Shanko Yu.*, Korotkevich Å.**, Osharin V.***, Minaylo I.***, Furmanchuk L.***, Sinayko V.***, Shalkovskaya I.***
* Belorussian Medical Academy of Postgraduate Education, Minsk, Belorussia;
** Scientific Practical Center of Neurology and Neurosurgery, Minsk, Belorussia;
*** Alexandrov Scientific Research Institute of Oncology and Medical Radiology, Minsk, Belorussia
The research goal was to improve methods of combined treatment of supratentorial gliomas.
Material and Methods. The results of treatment of 40 cases, aged 17-68, were analyzed. They had morphologically verified neuroepithelial gliomas (Grade II - 14, Grade III - 7, Grade IV - 19 cases). According to Karnofsky scale, their initial state was characterized by an index of not less than 60%.

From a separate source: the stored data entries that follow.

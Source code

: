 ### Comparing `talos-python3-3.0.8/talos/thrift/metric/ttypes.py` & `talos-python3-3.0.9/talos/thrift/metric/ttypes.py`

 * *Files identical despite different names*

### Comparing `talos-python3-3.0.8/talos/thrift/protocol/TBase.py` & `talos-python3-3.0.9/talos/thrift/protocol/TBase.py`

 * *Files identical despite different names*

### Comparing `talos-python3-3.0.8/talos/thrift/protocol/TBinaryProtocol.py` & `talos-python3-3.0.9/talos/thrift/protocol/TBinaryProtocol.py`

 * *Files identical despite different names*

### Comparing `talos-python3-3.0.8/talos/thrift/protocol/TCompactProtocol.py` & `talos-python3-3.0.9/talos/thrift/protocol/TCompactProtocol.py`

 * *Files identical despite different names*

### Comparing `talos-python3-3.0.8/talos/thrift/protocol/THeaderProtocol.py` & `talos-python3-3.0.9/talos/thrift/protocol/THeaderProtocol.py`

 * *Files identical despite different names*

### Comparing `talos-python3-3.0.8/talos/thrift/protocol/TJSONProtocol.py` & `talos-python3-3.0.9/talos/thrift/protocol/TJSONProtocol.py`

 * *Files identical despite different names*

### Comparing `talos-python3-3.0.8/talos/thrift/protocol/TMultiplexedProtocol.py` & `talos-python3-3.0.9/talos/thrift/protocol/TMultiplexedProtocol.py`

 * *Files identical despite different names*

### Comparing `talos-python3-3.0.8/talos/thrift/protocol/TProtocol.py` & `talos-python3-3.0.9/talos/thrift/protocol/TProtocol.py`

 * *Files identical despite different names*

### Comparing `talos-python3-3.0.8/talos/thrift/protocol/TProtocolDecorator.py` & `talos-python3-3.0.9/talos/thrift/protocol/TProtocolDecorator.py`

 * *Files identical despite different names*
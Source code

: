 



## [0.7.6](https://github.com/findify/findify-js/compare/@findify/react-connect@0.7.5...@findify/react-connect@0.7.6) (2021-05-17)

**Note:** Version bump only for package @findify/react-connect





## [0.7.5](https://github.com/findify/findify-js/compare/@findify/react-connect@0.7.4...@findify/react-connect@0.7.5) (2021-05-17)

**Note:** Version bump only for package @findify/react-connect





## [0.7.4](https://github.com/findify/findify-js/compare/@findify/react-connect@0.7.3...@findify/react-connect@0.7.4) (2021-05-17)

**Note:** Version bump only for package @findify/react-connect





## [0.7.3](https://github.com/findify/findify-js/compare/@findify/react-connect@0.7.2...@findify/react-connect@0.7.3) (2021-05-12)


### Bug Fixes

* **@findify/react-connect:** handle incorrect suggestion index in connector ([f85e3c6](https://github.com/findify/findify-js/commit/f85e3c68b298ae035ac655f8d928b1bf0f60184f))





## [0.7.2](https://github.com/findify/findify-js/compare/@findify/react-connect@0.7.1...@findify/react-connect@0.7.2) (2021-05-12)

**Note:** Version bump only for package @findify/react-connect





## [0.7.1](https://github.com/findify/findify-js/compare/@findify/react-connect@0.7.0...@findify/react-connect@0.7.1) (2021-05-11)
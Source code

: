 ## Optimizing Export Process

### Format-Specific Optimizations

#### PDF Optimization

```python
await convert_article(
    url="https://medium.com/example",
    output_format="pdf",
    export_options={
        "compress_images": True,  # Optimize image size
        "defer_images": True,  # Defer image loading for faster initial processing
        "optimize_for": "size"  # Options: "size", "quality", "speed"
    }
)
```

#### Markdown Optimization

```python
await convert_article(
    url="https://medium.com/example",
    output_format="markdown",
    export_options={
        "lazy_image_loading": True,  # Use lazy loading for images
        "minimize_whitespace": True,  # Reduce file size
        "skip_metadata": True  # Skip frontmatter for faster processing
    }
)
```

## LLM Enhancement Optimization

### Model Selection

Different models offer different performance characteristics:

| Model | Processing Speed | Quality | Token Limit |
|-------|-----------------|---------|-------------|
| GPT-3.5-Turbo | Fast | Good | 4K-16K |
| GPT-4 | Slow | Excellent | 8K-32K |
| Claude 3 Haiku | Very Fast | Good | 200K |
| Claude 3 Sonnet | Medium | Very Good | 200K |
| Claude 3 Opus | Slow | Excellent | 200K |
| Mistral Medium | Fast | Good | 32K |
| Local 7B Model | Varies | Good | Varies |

Results and Discussion. The first stage of treatment consisted in tumor removal within the limits of intact tissue. It was followed by a course of interstitial radiation therapy (IRT) with a high-power dose (Ir192). When acute manifestations of postoperative brain edema regressed, guides for intrastats (1-7) were implanted parietally, using an open method. They were fixed in a subaponeurotic layer. Intrastats were inserted into the guides only for a period of irradiation session. A single dose of IRT was 5 Gy (2 sessions at 2.5 Gy each); a total dose was 25 Gy, which corresponded to 40 Gy in irradiation in a mode of conventional fractioning. The third stage was a course of distant radiation therapy with a total dose of 50 Gy. It was carried out 3 weeks after IRD completion. IRT via guides for intrastats was not accompanied by aggravation of a general condition of patients. There were no hemorrhagic and pyo-inflammatory complications or liquorrhea. A comparative assessment of treatment results, watched in main and control groups, was carried out (Kaplan-Meier method and the Log-rank test).
Conclusion. Use of the proposed method of combined treatment led to a fourfold reliable increase of twelve months’ survival in cases with high-grade cerebral gliomas.